We spend so much time on functional skills, debating and reviewing progress, yet communication rarely makes it into the leadership curriculum. I learned it on the job—by watching those who did it well, by working with leaders who pushed us to get better, and by reading those who called it the ultimate superpower.
Here’s a reminder for me and every leader: Communication is The Job. This time, the voice is Andrew Bosworth (Boz). He shares 8 sharp tips, each one worth taking note of.
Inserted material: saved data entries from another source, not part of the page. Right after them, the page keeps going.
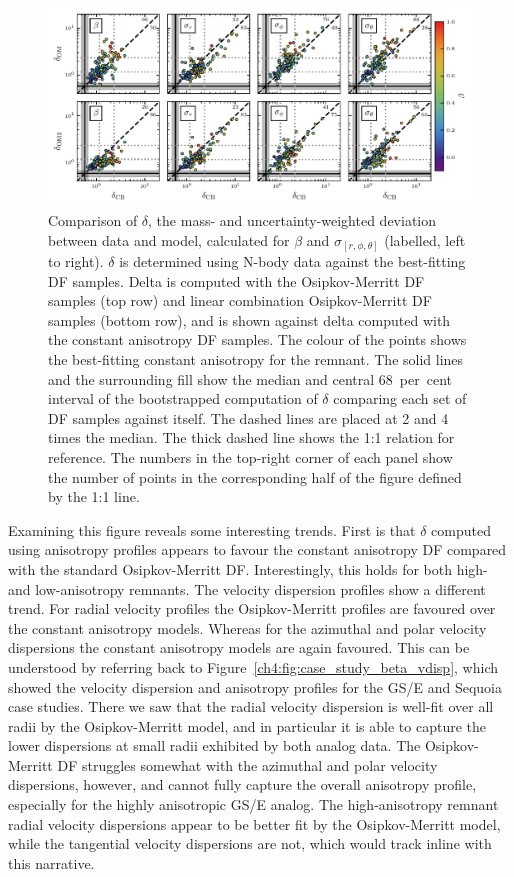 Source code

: \begin{figure}
    \centering
    \includegraphics[width=\textwidth]{figure/ch4/delta_comparison.pdf}
    \caption{Comparison of $\delta$, the mass- and uncertainty-weighted deviation between data and model, calculated for $\beta$ and $\sigma_{[r,\phi,\theta]}$ (labelled, left to right). $\delta$ is determined using N-body data against the best-fitting DF samples. Delta is computed with the Osipkov-Merritt DF samples (top row) and linear combination Osipkov-Merritt DF samples (bottom row), and is shown against delta computed with the constant anisotropy DF samples. The colour of the points shows the best-fitting constant anisotropy for the remnant. The solid lines and the surrounding fill show the median and central 68~per~cent interval of the bootstrapped computation of $\delta$ comparing each set of DF samples against itself. The dashed lines are placed at 2 and 4 times the median. The thick dashed line shows the 1:1 relation for reference. The numbers in the top-right corner of each panel show the number of points in the corresponding half of the figure defined by the 1:1 line.}
    \label{ch4:fig:delta-comparison}
\end{figure}

Examining this figure reveals some interesting trends. First is that $\delta$ computed using anisotropy profiles appears to favour the constant anisotropy DF compared with the standard Osipkov-Merritt DF. Interestingly, this holds for both high- and low-anisotropy remnants. The velocity dispersion profiles show a different trend. For radial velocity profiles the Osipkov-Merritt profiles are favoured over the constant anisotropy models. Whereas for the azimuthal and polar velocity dispersions the constant anisotropy models are again favoured. This can be understood by referring back to Figure~\ref{ch4:fig:case_study_beta_vdisp}, which showed the velocity dispersion and anisotropy profiles for the GS/E and Sequoia case studies. There we saw that the radial velocity dispersion is well-fit over all radii by the Osipkov-Merritt model, and in particular it is able to capture the lower dispersions at small radii exhibited by both analog data. The Osipkov-Merritt DF struggles somewhat with the azimuthal and polar velocity dispersions, however, and cannot fully capture the overall anisotropy profile, especially for the highly anisotropic GS/E analog. The high-anisotropy remnant radial velocity dispersions appear to be better fit by the Osipkov-Merritt model, while the tangential velocity dispersions are not, which would track inline with this narrative.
I’ll leave you with the first, which is itself a masterclass in “show, don’t tell.”
🤝 The Arc of Collaboration
As the ecosystem of specialized SaaS apps and workflows continues to mature, messaging becomes a place of last resort. When things are running smoothly, work happens in the apps built to produce them. And collaboration happens within them. Going to slack is increasingly a channel of last resort, for when there’s no established workflow of what to do. And as these functional apps evolve, there are fewer and fewer exceptions that need Slack. In fact, a sign of a maturing company is one that progressively removes the need to use Slack for more and more situations.
Kevin Kwok posited in The Arc of Collaboration that there is no distinction between productivity and collaboration.
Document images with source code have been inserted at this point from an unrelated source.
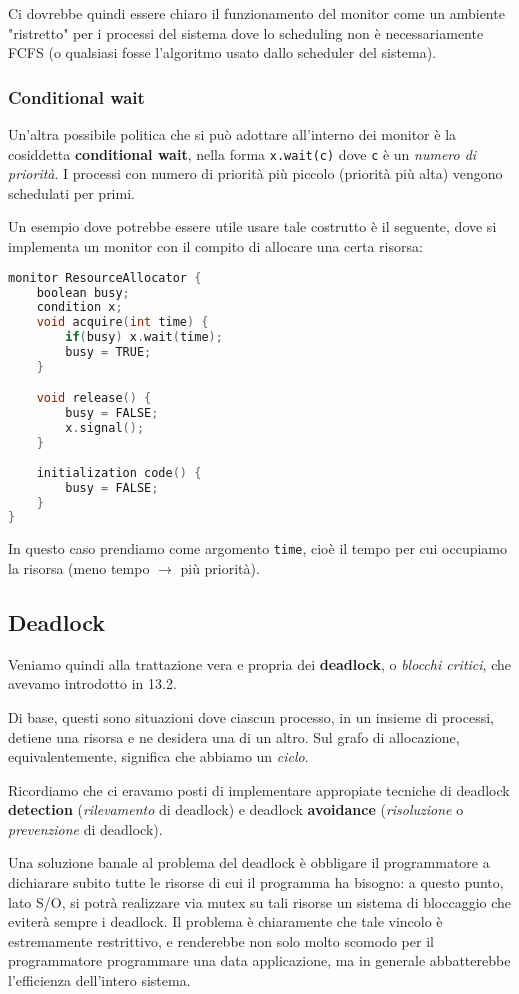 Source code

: \documentclass[a4paper,11pt]{article}
\begin{document}
Ci dovrebbe quindi essere chiaro il funzionamento del monitor come un ambiente "ristretto" per i processi del sistema dove lo scheduling non è necessariamente FCFS (o qualsiasi fosse l'algoritmo usato dallo scheduler del sistema).

\subsubsection{Conditional wait}
Un'altra possibile politica che si può adottare all'interno dei monitor è la cosiddetta \textbf{conditional wait}, nella forma \lstinline|x.wait(c)| dove \lstinline|c| è un \textit{numero di priorità}. I processi con numero di priorità più piccolo (priorità più alta) vengono schedulati per primi.

Un esempio dove potrebbe essere utile usare tale costrutto è il seguente, dove si implementa un monitor con il compito di allocare una certa risorsa:
\begin{lstlisting}[language=C++, style=codestyle]	
monitor ResourceAllocator {
	boolean busy;
	condition x;
	void acquire(int time) {
		if(busy) x.wait(time);
		busy = TRUE;
	}

	void release() {
		busy = FALSE;
		x.signal();
	}
	
	initialization code() {
		busy = FALSE;
	}
}
\end{lstlisting}

In questo caso prendiamo come argomento \lstinline|time|, cioè il tempo per cui occupiamo la risorsa (meno tempo $\rightarrow$ più priorità).

\subsection{Deadlock}
Veniamo quindi alla trattazione vera e propria dei \textbf{deadlock}, o \textit{blocchi critici}, che avevamo introdotto in 13.2.

Di base, questi sono situazioni dove ciascun processo, in un insieme di processi, detiene una risorsa e ne desidera una di un altro.
Sul grafo di allocazione, equivalentemente, significa che abbiamo un \textit{ciclo}.

Ricordiamo che ci eravamo posti di implementare appropiate tecniche di deadlock \textbf{detection} (\textit{rilevamento} di deadlock) e deadlock \textbf{avoidance} (\textit{risoluzione} o \textit{prevenzione} di deadlock).

Una soluzione banale al problema del deadlock è obbligare il programmatore a dichiarare subito tutte le risorse di cui il programma ha bisogno: a questo punto, lato S/O, si potrà realizzare via mutex su tali risorse un sistema di bloccaggio che eviterà sempre i deadlock.
Il problema è chiaramente che tale vincolo è estremamente restrittivo, e renderebbe non solo molto scomodo per il programmatore programmare una data applicazione, ma in generale abbatterebbe l'efficienza dell'intero sistema.
\end{document}

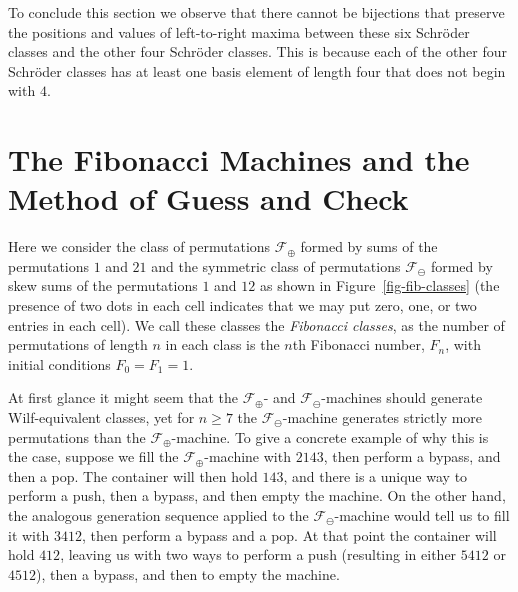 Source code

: \documentclass[10pt]{article}
\theoremstyle{plain}
\theoremstyle{definition}
\newcommand{\F}{\mathcal{F}}
\begin{document}

To conclude this section we observe that there cannot be bijections that preserve the positions and values of left-to-right maxima between these six Schr\"oder classes and the other four Schr\"oder classes. This is because each of the other four Schr\"oder classes has at least one basis element of length four that does not begin with $4$.

\section{The Fibonacci Machines and the Method of Guess and Check}
\label{sec-other-examples}

Here we consider the class of permutations $\F_\oplus$ formed by sums of the permutations $1$ and $21$ and the symmetric class of permutations $\F_\ominus$ formed by skew sums of the permutations $1$ and $12$ as shown in Figure~\ref{fig-fib-classes} (the presence of two dots in each cell indicates that we may put zero, one, or two entries in each cell). We call these classes the \emph{Fibonacci classes}, as the number of permutations of length $n$ in each class is the $n$th Fibonacci number, $F_n$, with initial conditions $F_0 = F_1 = 1$.

At first glance it might seem that the $\F_\oplus$- and $\F_\ominus$-machines should generate Wilf-equivalent classes, yet for $n\ge 7$ the $\F_\ominus$-machine generates strictly more permutations than the $\F_\oplus$-machine. To give a concrete example of why this is the case, suppose we fill the $\F_\oplus$-machine with $2143$, then perform a bypass, and then a pop. The container will then hold $143$, and there is a unique way to perform a push, then a bypass, and then empty the machine. On the other hand, the analogous generation sequence applied to the $\F_\ominus$-machine would tell us to fill it with $3412$, then perform a bypass and a pop. At that point the container will hold $412$, leaving us with two ways to perform a push (resulting in either $5412$ or $4512$), then a bypass, and then to empty the machine.
\end{document}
Productivity and Collaboration are two sides of the same coin for any team with more than one person. Work is just the iterated output of individuals creating and coordinating together.
But the two have been distinct and isolated segments historically, due to how long the feedback loops of both were.
This post is from 2019, which feels like ages ago given how fast technology and work tools have evolved. It leans on the experience of Slack, Dropbox, Google Docs, and Figma. Many of those ideas have since matured and even shaped the foundation of today’s tools.
What I liked most is how it breaks work into two core aspects: productivity and coordination. It strips the problem to its basics, then builds the complex solution back up.
Worth revisiting every now and then, just to stay grounded in the fundamentals.
💯 Hiring Great Anything
This post from
is worth pausing on. She talks about design talent, but I think it applies to any field where the best people are driven by passion and care deeply about their craft.For a founder or leader, doing these two steps is no small effort. It quickly shows if you and your environment are truly ready to hire and nurture that kind of talent and culture. A neat self-test, if you ask me.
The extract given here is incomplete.